[Start of Attachment]

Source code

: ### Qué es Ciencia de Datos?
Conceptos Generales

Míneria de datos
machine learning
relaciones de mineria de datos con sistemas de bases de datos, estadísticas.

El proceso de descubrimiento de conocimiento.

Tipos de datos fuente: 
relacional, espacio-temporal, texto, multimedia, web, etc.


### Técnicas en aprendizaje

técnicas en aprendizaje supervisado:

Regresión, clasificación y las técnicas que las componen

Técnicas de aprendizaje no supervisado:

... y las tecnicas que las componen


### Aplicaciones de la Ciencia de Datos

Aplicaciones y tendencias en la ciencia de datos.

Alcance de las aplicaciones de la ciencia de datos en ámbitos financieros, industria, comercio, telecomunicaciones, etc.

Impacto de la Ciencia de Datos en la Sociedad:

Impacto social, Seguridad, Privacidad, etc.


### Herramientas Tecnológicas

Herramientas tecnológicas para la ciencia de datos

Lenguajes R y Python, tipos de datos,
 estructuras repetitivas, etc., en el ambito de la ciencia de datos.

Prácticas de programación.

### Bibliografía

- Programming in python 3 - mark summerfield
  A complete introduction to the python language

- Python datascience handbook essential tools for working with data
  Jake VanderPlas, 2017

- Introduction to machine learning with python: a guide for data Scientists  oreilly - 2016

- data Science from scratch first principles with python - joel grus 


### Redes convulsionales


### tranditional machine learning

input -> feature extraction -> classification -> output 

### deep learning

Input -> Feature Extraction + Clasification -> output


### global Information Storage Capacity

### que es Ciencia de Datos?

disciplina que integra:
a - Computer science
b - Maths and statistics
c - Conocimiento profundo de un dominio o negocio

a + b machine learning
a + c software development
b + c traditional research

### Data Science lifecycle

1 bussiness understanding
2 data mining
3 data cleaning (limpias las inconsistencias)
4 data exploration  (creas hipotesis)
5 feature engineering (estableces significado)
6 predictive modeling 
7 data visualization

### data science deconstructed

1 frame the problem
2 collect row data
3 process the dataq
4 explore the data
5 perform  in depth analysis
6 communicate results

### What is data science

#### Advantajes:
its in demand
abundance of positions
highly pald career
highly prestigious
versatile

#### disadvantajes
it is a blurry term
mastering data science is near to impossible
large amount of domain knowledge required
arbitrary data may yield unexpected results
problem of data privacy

[End of Attachment]

WHAT IS EXPECTED: Look above for the line with "### que es Ciencia de Datos?" and the line with "### data science deconstructed"; transcribe both and all lines in between, exactly, and nothing else.

EXERCISE SOLUTION:
### que es Ciencia de Datos?

disciplina que integra:
a - Computer science
b - Maths and statistics
c - Conocimiento profundo de un dominio o negocio

a + b machine learning
a + c software development
b + c traditional research

### Data Science lifecycle

1 bussiness understanding
2 data mining
3 data cleaning (limpias las inconsistencias)
4 data exploration  (creas hipotesis)
5 feature engineering (estableces significado)
6 predictive modeling 
7 data visualization

### data science deconstructed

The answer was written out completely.